**What to do:** Copy every line from the records below that holds the word "SpecialCharTok".
[[ Data for processing open ]]
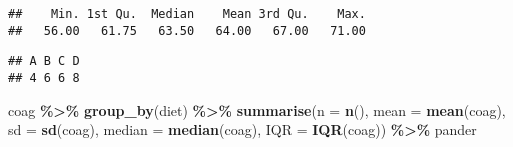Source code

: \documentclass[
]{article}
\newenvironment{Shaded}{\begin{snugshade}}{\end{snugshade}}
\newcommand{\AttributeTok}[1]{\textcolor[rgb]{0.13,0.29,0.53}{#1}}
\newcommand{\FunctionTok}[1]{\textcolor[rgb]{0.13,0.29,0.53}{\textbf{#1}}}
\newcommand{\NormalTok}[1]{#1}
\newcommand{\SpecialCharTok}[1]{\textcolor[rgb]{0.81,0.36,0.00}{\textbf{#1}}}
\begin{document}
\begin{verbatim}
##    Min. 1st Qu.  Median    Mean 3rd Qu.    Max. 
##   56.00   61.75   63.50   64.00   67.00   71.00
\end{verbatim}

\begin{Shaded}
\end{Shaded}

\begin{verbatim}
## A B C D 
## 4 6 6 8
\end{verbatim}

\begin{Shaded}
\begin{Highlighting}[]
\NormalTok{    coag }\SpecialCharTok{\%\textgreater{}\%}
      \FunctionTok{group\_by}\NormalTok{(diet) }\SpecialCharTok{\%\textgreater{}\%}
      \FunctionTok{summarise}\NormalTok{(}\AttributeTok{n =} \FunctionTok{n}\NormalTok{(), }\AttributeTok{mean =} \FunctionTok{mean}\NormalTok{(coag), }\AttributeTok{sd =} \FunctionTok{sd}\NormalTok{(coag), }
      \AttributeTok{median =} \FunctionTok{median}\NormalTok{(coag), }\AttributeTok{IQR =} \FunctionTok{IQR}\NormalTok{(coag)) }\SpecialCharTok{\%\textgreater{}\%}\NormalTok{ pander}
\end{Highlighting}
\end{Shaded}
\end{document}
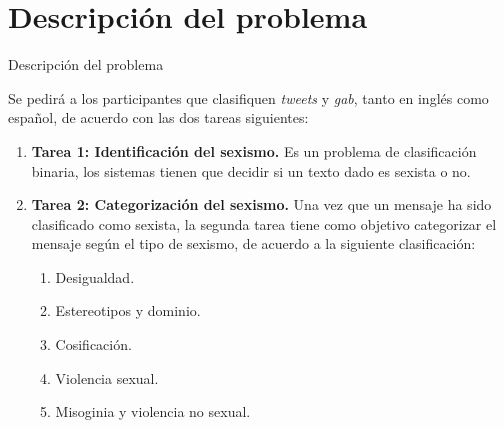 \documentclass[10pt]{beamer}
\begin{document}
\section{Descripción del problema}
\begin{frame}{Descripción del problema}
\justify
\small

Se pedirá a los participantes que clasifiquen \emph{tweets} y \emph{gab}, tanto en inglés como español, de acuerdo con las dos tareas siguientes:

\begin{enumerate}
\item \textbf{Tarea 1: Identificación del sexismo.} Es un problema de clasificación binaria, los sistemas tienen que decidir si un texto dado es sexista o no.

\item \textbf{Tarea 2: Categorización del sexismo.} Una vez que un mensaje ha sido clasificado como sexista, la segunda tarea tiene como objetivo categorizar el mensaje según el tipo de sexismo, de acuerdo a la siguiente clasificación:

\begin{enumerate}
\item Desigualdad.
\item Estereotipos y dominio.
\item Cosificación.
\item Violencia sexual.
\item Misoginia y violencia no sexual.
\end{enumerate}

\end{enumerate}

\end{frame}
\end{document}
[[ Data for processing closed ]]
**Finished exercise:**
\newcommand{\SpecialCharTok}[1]{\textcolor[rgb]{0.81,0.36,0.00}{\textbf{#1}}}
\NormalTok{    coag }\SpecialCharTok{\%\textgreater{}\%}
      \FunctionTok{group\_by}\NormalTok{(diet) }\SpecialCharTok{\%\textgreater{}\%}
      \AttributeTok{median =} \FunctionTok{median}\NormalTok{(coag), }\AttributeTok{IQR =} \FunctionTok{IQR}\NormalTok{(coag)) }\SpecialCharTok{\%\textgreater{}\%}\NormalTok{ pander}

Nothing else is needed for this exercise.